Filter the entries below, keeping every line that has the word "COGs".

● ● ● ● ●

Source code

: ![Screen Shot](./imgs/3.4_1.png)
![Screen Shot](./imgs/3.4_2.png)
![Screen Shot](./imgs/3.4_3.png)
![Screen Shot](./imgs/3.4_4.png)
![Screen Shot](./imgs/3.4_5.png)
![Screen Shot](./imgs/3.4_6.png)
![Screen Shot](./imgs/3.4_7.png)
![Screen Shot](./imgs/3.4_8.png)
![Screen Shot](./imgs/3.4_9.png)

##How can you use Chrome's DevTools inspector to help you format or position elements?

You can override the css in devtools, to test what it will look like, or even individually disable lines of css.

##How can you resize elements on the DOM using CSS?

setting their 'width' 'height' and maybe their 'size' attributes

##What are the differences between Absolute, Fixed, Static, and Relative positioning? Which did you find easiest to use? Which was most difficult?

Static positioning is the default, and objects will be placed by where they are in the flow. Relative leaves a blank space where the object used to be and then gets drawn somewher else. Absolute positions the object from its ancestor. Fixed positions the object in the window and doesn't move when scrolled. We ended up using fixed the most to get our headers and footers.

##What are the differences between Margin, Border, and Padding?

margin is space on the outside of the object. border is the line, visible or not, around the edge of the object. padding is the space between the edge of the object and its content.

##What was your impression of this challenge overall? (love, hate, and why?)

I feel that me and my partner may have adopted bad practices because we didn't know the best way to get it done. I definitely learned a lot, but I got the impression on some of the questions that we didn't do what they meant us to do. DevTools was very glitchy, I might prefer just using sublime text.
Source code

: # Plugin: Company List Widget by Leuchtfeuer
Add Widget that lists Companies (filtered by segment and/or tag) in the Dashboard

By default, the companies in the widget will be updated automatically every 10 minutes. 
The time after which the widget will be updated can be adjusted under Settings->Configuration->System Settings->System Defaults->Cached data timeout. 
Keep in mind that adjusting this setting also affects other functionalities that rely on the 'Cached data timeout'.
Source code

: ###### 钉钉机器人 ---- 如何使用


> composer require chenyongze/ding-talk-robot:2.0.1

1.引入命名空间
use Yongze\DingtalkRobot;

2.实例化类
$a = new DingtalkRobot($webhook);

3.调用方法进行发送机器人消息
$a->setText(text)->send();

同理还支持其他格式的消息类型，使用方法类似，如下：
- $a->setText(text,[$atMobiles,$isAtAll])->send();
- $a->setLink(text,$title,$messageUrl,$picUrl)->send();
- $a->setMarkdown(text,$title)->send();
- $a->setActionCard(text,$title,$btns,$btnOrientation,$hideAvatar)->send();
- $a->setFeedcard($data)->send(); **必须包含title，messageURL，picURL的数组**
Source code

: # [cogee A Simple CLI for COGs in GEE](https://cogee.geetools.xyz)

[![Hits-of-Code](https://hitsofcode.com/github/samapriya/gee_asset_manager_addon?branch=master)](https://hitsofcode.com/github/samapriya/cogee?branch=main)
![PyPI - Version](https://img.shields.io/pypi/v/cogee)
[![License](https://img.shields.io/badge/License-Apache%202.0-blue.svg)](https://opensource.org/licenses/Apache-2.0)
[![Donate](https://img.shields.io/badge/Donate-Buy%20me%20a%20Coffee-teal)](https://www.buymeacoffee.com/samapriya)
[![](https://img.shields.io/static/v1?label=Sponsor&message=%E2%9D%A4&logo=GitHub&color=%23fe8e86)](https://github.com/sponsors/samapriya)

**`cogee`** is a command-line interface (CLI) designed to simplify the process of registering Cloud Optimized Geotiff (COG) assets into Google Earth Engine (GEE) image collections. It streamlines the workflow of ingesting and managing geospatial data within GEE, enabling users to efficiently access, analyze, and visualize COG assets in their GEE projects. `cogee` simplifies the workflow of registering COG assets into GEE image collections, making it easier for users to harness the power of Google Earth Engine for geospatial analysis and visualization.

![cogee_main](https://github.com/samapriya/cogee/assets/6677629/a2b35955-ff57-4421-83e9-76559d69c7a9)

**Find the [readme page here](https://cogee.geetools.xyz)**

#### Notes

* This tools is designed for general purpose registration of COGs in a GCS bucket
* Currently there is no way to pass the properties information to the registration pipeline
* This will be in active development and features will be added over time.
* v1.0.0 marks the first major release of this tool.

● ● ● ● ●

Result of this task -
: # [cogee A Simple CLI for COGs in GEE](https://cogee.geetools.xyz)
* This tools is designed for general purpose registration of COGs in a GCS bucket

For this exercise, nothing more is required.